The GlobalStep is a subclass of Step that is used to define a step that requires the previous steps to be completed to run, since it will wait until all the input batches are received before running. This step is useful when you need to run a step that requires all the input data to be processed before running.

Working with GlobalSteps

The GlobalStep is intended to be used within the scope of a Pipeline and after some previous steps have been defined. Alternatively, it can also be used as a standalone Step if needed, but then using Step instead would be more appropriate.

Defining custom GlobalSteps

In order to define custom steps, we need to create a new subclass of the GlobalStep class, and set both the inputs and outputs property, as well as the process method.

So on, the following will need to be defined:

  • inputs: is a property that returns a list of strings with the names of the required input fields.

  • outputs: is a property that returns a list of strings with the names of the output fields.

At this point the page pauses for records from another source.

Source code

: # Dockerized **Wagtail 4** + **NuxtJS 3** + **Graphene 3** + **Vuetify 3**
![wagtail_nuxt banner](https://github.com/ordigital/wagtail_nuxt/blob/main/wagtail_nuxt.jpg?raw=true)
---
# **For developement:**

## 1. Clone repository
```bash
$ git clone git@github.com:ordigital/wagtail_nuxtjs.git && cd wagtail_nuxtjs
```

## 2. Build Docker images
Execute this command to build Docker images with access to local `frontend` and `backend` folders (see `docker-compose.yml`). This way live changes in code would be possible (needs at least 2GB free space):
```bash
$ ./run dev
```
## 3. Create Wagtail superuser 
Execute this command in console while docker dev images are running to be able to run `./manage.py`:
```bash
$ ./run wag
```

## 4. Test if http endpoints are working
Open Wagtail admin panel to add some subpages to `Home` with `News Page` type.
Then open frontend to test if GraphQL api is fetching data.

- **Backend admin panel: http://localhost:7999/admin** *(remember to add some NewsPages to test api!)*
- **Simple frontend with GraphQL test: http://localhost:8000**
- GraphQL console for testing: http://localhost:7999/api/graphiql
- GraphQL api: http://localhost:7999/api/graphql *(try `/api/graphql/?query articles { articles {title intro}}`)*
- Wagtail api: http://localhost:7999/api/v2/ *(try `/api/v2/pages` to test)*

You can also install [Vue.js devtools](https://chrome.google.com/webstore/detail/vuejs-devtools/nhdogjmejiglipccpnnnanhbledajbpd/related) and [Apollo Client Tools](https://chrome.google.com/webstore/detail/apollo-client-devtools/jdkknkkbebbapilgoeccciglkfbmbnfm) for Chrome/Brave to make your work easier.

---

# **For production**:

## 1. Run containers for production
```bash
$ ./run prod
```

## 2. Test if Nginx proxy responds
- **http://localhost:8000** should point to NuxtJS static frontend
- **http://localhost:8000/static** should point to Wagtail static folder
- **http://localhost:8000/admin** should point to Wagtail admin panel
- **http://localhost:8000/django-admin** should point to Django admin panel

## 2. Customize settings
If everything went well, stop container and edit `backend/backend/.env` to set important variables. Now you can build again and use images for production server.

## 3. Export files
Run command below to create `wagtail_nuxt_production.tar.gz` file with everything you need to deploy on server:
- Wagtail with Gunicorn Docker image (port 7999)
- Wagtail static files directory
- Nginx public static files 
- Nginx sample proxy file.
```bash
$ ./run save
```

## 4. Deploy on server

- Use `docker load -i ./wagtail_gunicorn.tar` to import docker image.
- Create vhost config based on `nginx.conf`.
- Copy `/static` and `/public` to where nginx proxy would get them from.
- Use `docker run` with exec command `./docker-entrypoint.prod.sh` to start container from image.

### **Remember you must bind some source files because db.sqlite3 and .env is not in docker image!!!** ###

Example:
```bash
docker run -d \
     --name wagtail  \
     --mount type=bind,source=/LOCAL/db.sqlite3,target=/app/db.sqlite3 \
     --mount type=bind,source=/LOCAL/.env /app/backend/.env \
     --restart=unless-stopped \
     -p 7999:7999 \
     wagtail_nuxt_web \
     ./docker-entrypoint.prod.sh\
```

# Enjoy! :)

  • process: is a method that receives the input data and returns the output data, and it should be a generator, meaning that it should yield the output data. It's important to preserve the default signature within the method def process(self, *inputs: StepInput) -> StepOutput, since that's the one that will be used by the Pipeline to orchestrate the steps, meaning that the argument inputs should be respected, no more arguments can be provided, and the type-hints and return type-hints should be respected too.

Note

The default signature for the process method is process(self, *inputs: StepInput) -> StepOutput, meaning that it should be able to receive any number of inputs by default i.e. more than one Step at a time could be connected to the current one. Anyway, when defining custom steps, that can be overridden with process(self, inputs: StepInput) -> StepOutput, so that the process method only receives the outputs from one previous Step connected to it.

Warning

For the custom GlobalStep subclasses to work properly with distilabel and with the validation and serialization performed by default over each Step in the Pipeline, the type-hint for both StepInput and StepOutput should be used and not surrounded with double-quotes or imported under typing.TYPE_CHECKING, otherwise, the validation and/or serialization will fail.

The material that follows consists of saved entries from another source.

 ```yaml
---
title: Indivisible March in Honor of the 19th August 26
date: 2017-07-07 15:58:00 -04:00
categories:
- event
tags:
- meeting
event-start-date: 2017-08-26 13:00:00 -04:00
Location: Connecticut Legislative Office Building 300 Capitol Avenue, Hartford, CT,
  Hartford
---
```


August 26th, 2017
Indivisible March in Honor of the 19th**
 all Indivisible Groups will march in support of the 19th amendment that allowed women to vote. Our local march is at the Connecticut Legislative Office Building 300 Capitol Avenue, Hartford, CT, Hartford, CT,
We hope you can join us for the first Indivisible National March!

from distilabel.steps import GlobalStep, StepInput
from distilabel.steps.typing import StepOutput

class CustomStep(Step):
    @property
    def inputs(self) -> List[str]:
        ...

    @property
    def outputs(self) -> List[str]:
        ...

    def process(self, *inputs: StepInput) -> StepOutput:
        for input in inputs:
            for item in input:
                ...
            yield item

    # When overridden (ideally under the `typing_extensions.override` decorator)
    # @typing_extensions.override
    # def process(self, inputs: StepInput) -> StepOutput:
    #     for input in inputs:
    #         ...
    #     yield inputs

Alternatively, a simpler and more suitable way of defining custom GlobalStep subclasses is via the @step decorator with the step_type="global", which will take care of the boilerplate code, and will allow to define the inputs, outputs, and process methods in a more straightforward way.

from distilabel.steps import StepInput, step
from distilabel.steps.typing import StepOutput

@step(inputs=[...], outputs=[...], step_type="global")
def CustomStep(inputs: StepInput) -> StepOutput:
    for input in inputs:
        ...
    yield inputs

step = CustomStep(name="my-step")

Warning

One downside of the @step decorator is that it won't let you access the self attributes if any, neither set those, so if you need to access or set any attribute, you should go with the first approach of defining the custom GlobalStep subclass.